James Lockwood Conger (February 18, 1805 – April 10, 1876) was an American lawyer and politician from the U.S. state of Michigan. From 1851 to 1853, he served one term in the  U.S. House of Representatives as a member of the Whig party.

Biography 
Conger was born in Trenton, New Jersey, and moved with his parents to New York in 1809.  They settled in Canandaigua, New York, where he attended the district schools and studied medicine at Canandaigua Academy.
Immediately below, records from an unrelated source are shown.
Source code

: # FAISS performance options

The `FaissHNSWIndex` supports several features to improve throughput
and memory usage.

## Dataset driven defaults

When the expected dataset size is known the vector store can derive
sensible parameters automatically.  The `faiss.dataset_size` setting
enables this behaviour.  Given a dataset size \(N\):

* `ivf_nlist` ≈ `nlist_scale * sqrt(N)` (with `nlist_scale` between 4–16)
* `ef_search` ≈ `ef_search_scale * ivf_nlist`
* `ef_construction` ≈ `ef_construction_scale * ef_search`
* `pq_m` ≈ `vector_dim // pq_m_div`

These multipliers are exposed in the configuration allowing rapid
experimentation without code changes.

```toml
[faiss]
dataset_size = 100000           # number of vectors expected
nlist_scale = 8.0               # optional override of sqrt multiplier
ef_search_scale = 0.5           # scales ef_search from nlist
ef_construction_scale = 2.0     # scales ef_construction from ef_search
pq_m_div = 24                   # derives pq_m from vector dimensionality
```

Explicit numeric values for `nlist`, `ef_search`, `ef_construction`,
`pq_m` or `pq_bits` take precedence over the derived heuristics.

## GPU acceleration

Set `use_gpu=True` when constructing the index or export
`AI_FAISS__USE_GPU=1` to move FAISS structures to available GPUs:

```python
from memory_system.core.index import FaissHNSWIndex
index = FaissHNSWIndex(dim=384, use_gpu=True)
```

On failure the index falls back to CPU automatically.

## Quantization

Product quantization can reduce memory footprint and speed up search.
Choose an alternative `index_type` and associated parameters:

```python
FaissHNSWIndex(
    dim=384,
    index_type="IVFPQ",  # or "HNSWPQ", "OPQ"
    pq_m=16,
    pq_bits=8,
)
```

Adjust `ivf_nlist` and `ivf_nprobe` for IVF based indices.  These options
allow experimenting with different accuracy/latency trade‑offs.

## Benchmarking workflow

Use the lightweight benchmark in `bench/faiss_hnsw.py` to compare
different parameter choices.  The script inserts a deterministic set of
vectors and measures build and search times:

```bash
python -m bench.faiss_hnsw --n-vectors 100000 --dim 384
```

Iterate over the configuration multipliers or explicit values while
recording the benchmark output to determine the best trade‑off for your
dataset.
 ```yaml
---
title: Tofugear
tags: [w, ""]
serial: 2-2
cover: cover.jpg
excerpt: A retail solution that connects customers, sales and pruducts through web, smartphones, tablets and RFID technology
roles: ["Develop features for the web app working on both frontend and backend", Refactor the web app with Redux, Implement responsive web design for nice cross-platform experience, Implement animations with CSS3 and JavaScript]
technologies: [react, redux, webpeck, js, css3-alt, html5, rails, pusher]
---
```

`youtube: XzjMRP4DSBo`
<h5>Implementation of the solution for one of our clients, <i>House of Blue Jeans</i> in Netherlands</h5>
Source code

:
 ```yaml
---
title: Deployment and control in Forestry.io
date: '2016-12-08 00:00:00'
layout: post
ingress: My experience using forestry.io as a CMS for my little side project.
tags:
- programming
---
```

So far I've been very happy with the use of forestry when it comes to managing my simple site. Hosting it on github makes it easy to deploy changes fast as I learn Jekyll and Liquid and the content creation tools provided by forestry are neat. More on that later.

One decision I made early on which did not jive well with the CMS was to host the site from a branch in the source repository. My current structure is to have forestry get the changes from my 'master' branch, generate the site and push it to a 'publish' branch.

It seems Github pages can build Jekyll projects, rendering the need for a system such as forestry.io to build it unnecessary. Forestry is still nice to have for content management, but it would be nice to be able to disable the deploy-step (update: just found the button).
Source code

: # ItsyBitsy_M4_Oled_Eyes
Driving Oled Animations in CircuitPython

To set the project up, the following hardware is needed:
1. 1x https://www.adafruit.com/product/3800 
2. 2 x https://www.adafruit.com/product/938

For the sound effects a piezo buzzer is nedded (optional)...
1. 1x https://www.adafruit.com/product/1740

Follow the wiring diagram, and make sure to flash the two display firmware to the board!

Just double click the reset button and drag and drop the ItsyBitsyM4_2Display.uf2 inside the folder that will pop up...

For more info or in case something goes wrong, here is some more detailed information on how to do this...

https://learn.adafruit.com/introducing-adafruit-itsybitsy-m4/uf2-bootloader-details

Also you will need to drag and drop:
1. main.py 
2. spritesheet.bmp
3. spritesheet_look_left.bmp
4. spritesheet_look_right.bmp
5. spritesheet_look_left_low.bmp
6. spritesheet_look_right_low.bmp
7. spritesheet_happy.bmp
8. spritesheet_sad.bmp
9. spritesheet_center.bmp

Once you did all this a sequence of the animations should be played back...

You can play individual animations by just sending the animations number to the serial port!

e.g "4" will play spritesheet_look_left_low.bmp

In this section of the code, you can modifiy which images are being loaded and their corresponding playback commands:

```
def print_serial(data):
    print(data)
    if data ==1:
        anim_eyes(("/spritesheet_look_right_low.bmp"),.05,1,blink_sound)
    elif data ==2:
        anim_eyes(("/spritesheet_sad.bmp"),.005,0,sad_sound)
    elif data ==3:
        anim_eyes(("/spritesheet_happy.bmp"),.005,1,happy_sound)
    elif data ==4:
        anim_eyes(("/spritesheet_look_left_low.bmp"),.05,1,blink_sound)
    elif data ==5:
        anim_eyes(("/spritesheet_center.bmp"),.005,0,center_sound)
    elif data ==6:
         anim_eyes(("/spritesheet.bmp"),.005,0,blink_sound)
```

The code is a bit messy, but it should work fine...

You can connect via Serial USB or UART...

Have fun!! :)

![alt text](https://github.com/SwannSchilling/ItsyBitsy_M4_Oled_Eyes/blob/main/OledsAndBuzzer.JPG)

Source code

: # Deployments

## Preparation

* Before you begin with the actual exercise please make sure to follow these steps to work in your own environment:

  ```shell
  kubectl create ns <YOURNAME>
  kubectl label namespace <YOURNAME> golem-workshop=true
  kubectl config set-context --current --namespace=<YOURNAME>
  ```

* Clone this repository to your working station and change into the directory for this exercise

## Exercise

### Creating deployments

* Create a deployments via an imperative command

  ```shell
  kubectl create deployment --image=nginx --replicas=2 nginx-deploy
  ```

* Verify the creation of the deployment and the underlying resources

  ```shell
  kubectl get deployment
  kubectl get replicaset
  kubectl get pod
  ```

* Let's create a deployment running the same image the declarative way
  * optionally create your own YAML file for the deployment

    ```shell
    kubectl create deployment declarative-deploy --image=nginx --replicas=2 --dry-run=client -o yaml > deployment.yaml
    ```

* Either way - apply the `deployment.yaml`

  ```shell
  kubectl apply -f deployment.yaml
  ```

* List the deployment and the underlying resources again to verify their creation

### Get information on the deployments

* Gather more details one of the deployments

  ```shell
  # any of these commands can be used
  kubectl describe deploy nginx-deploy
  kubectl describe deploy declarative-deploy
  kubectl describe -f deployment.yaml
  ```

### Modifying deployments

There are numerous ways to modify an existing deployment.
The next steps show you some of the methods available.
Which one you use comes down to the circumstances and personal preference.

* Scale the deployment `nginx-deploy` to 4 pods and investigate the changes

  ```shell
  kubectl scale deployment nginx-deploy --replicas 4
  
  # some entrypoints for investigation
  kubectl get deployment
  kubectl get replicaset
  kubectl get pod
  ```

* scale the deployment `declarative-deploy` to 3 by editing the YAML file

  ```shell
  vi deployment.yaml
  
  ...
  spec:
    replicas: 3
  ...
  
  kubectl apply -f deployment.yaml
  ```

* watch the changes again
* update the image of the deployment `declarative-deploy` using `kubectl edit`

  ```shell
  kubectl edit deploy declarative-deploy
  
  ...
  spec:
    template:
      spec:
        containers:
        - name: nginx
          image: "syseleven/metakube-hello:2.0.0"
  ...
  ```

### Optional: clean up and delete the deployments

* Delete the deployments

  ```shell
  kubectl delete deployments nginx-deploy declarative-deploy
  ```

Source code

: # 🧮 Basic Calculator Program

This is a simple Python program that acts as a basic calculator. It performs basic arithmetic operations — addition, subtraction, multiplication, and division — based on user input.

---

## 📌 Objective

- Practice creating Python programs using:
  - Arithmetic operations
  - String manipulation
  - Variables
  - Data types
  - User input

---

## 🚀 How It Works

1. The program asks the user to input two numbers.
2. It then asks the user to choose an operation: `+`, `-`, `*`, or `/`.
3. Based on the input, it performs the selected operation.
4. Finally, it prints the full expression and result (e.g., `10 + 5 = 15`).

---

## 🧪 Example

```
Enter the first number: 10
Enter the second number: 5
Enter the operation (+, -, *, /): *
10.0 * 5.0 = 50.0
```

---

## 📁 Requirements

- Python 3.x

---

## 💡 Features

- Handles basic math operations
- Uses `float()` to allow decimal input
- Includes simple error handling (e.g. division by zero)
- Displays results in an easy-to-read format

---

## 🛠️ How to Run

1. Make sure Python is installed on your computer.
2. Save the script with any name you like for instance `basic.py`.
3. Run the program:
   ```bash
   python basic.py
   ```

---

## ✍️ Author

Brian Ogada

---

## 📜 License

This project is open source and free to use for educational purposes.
In 1822, Conger moved to Lancaster, Ohio, where he taught school for several years and studied law.  He was admitted to the bar in 1825 and commenced practice in Lancaster.  He soon moved to Cleveland, Ohio, and continued the practice of law from 1826 to 1836.  Then he moved to Macomb County, Michigan, and laid out the town of Belvidere, Michigan, which was destroyed by flood in 1837. This was at the mouth of the Clinton River in what is today Harrison Township, Michigan.  He soon moved to Mount Clemens, where he was engaged in banking and mercantile endeavors.

Congress 
In 1850, Conger was elected as a Whig from Michigan's 3rd congressional district to the 32nd United States Congress, serving from March 4, 1851 to March 3, 1853. He declined to be a candidate for renomination in 1852 and resumed his former business pursuits.

Retirement and death 
Owing to ill health, James L. Conger retired from active business pursuits.  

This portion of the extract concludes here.